Alfred Sully

Alfred Sully

Brevet Brigadier General Alfred Sully
Born (1820-05-22)May 22, 1820
Philadelphia, Pennsylvania
Died April 27, 1879(1879-04-27) (aged 58)
Fort Vancouver, Washington Territory
Place of burial Laurel Hill Cemetery, Philadelphia, Pennsylvania
Allegiance United States of America
Service/branch United States Army
Union Army
Years of service 1841–1879
Rank Brevet Brigadier General
Commands held CHRONOLOGICAL COMMANDS
Indian War Commands:
Seminole War, Florida
Mexican-American War
Western Indian Campaigns (N. California & S. Oregon)
Northern Plains Indian Campaigns (Dakota & Nebraska Territories, Minnesota)
Civil War Command:
1st Minnesota Volunteers, Virginia Peninsula Campaign
Indian War Commands:
North Western Indian Expeditions (Arapaho, Sioux, and Cheyenne)
1867–77 Chaired Investigatory Commissions on Indian Wars
Nez Perce War
Installation Command
Commander, Fort Vancouver
Relations Son-in-law, Tipi Sapa (Black Lodge), a leader of the Yankton/Nakota band of the Great Sioux Nation
Descendant, Vine Deloria, Jr.

Alfred Sully (May 22, 1820 – April 27, 1879), was a military officer during the American Civil War and during the Indian Wars on the frontier. He was also a noted actor, having acted in the very same play as the one Lincoln went to see shortly before his death.[1]

Biography

Our Camp at Cha-ink-pah River, watercolor, by Alfred Sully, c. 1856

Sully was the son of the portrait painter, Thomas Sully, of Pennsylvania.[2] Alfred Sully graduated from West Point in 1841. During and after the American Civil War, Sully served in the Plains States and was widely regarded as an Indian fighter. Sully, like his father, was a watercolorist and oil painter. Between 1849 and 1853, he became chief quartermaster of the U.S. troops at Monterey, California, after California came under American jurisdiction. Then, Sully created a number of watercolor and some oil paintings reflecting the social life of Monterey during that period.

Commands

Sully headed US troops out of Ft. Leavenworth, Kansas, in June 1861 as captain and occupied the city of St Joseph, Missouri, declaring martial law. Violent secessionist uprisings in the city during the early Civil War prompted Sully's occupation.

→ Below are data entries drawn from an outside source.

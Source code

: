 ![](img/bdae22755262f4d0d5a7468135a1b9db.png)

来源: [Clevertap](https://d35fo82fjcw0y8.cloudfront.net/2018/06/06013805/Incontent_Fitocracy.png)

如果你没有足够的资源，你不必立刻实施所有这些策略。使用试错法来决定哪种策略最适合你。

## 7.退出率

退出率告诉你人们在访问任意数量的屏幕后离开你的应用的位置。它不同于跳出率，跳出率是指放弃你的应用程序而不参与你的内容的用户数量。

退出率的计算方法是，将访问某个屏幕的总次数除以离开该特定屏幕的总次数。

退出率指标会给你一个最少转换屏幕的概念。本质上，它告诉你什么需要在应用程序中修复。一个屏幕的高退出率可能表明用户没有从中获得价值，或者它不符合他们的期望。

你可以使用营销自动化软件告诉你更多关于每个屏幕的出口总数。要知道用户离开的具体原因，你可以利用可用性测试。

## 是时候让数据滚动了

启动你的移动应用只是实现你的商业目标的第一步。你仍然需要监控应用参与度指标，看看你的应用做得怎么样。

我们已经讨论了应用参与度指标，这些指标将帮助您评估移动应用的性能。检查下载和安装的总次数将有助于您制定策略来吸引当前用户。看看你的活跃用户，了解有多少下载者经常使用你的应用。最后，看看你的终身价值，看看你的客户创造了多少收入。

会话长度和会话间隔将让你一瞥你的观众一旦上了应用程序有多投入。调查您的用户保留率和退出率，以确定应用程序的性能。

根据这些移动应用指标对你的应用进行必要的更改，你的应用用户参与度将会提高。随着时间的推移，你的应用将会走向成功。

Sully was commissioned colonel of the 1st Minnesota Volunteer Infantry on February 3, 1862 and served in that rank until promoted to brigadier general on September 26, 1862.

Also during the Civil War years, the Indian Wars continued in the West. General Sully was sent to command cavalry troops and played a repugnant role in the Indian Wars, becoming known as a successful leader. On September 3, 1863, at Whitestone Hill, Dakota Territory, as reprisal for the Dakota Conflict of 1862, his troops destroyed a village of some 500 tipis that lodged Yankton, Dakota, Hunkpapa and Sihasapa Lakota. Warriors, along with women and children, were killed or captured. The troopers' casualties were small.[3]

Marriage

Sully was stationed at Fort Randall, South Dakota during the Minnesota Sioux Uprising, aka the Dakota War of 1862. He met and married a young French-Yankton girl of the Yankton Sioux tribe. She had reminded him of his young Mexican wife, who died of cholera during an epidemic in California. With this marriage, Sully became the son-in-law of Saswe, aka François Deloria (Saswe being the Dakota pronunciation of François), a powerful Yankton medicine man and chief of the "Half-Breed band".

Descendants

Sully's daughter, Mary Sully, was known as Akicita Win (Soldier Woman).[4] She married Rev. Philip Joseph Deloria, an Episcopal priest, aka Tipi Sapa (Black Lodge), a leader of the Yankton/Nakota band of the Sioux Nation.[5] Tipi Sapa is featured as one of the 98 Saints of the Ages at the National Cathedral in Washington, D.C. as the first Dakota Christian minister to his own people.[6] Among their descendants are Yankton Sioux Ella Deloria, an ethnologist, and her nephew Vine Deloria, Jr., a scholar, writer, author of Custer Died for Our Sins, and activist.[7]